John and Virginia, we learn, first met at a graveyard—John was at his father’s funeral, while Virginia was attending her mother's. They exchanged numbers and, as the play begins, Virginia has come to John’s apartment. An enigmatic, mute Young Girl watches everything unfold—as John and Virginia open up to one another, fall in love, marry, age and give up on their dreams.
A morbid fascination pervades: not only is there a large coffin in the center of the stage (constructed by AJ Cote), but we are constantly aware that the show is focused on mortality. John and Virginia frequently tell each other they wish the other was dead. Virginia’s smoking is a constant source of argument for them, as well as the revelations that are made about their dead parents. The couple was brought together by death and it hangs over them, just as the mute girl hangs on their every word and movement.
Marshall Louise has a commanding presence and beautiful precision of movement as the mute specter, watching and moving with a lovely sense of naivety and wonderment. Robert Latrenta and Abigail Milnor-Sweetser, as John and Virginia, have a harder task—to age a lifetime in under an hour. They make a valiant effort, but do rely rather heavily on theatrically indicating aging—broad gestures of backs hurting and forced coughing all come across as theatrical shorthand rather than honesty.
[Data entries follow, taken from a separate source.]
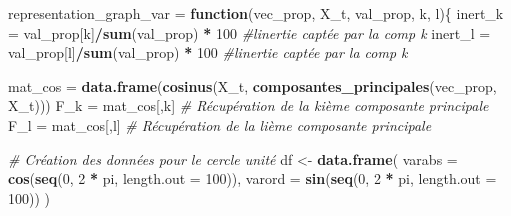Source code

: \documentclass[
]{article}
\newenvironment{Shaded}{\begin{snugshade}}{\end{snugshade}}
\newcommand{\AttributeTok}[1]{\textcolor[rgb]{0.13,0.29,0.53}{#1}}
\newcommand{\CommentTok}[1]{\textcolor[rgb]{0.56,0.35,0.01}{\textit{#1}}}
\newcommand{\ControlFlowTok}[1]{\textcolor[rgb]{0.13,0.29,0.53}{\textbf{#1}}}
\newcommand{\DecValTok}[1]{\textcolor[rgb]{0.00,0.00,0.81}{#1}}
\newcommand{\FunctionTok}[1]{\textcolor[rgb]{0.13,0.29,0.53}{\textbf{#1}}}
\newcommand{\NormalTok}[1]{#1}
\newcommand{\OtherTok}[1]{\textcolor[rgb]{0.56,0.35,0.01}{#1}}
\newcommand{\SpecialCharTok}[1]{\textcolor[rgb]{0.81,0.36,0.00}{\textbf{#1}}}
\begin{document}
\begin{Shaded}
\begin{Highlighting}[]
\NormalTok{representation\_graph\_var }\OtherTok{=} \ControlFlowTok{function}\NormalTok{(vec\_prop, X\_t, val\_prop, k, l)\{}
\NormalTok{  inert\_k }\OtherTok{=}\NormalTok{ val\_prop[k]}\SpecialCharTok{/}\FunctionTok{sum}\NormalTok{(val\_prop) }\SpecialCharTok{*} \DecValTok{100} \CommentTok{\#l\textquotesingle{}inertie captée par la comp k}
\NormalTok{  inert\_l }\OtherTok{=}\NormalTok{ val\_prop[l]}\SpecialCharTok{/}\FunctionTok{sum}\NormalTok{(val\_prop) }\SpecialCharTok{*} \DecValTok{100} \CommentTok{\#l\textquotesingle{}inertie captée par la comp k}
  
\NormalTok{  mat\_cos }\OtherTok{=} \FunctionTok{data.frame}\NormalTok{(}\FunctionTok{cosinus}\NormalTok{(X\_t, }\FunctionTok{composantes\_principales}\NormalTok{(vec\_prop, X\_t)))}
\NormalTok{  F\_k }\OtherTok{=}\NormalTok{ mat\_cos[,k] }\CommentTok{\# Récupération de la kième composante principale}
\NormalTok{  F\_l }\OtherTok{=}\NormalTok{ mat\_cos[,l] }\CommentTok{\# Récupération de la lième composante principale}

  
  \CommentTok{\# Création des données pour le cercle unité}
\NormalTok{  df }\OtherTok{\textless{}{-}} \FunctionTok{data.frame}\NormalTok{(}
    \AttributeTok{varabs =} \FunctionTok{cos}\NormalTok{(}\FunctionTok{seq}\NormalTok{(}\DecValTok{0}\NormalTok{, }\DecValTok{2} \SpecialCharTok{*}\NormalTok{ pi, }\AttributeTok{length.out =} \DecValTok{100}\NormalTok{)),}
    \AttributeTok{varord =} \FunctionTok{sin}\NormalTok{(}\FunctionTok{seq}\NormalTok{(}\DecValTok{0}\NormalTok{, }\DecValTok{2} \SpecialCharTok{*}\NormalTok{ pi, }\AttributeTok{length.out =} \DecValTok{100}\NormalTok{))}
\NormalTok{  )}
  

\end{Highlighting}
\end{Shaded}
\end{document}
Hall’s script does provide some interesting twists, particularly the development of the Young Girl. But we are too often told how much time has passed and what has happened in that time and this exposition often makes the dialogue feel forced and unnatural. Director Cameron J. Marcotte paints some very nice pictures and the staging is clean and simple. As this piece grows, I hope that Marcotte and the cast can find more nuance and subtlety in action and language—right now it feels like only very large strokes are being drawn.
The young cast and crew of ‘Til Death Do Us Part are definitely talented. With further development, subtlety and more showing rather than telling, this show has the potential to be a very provocative piece about love and hate, life and death.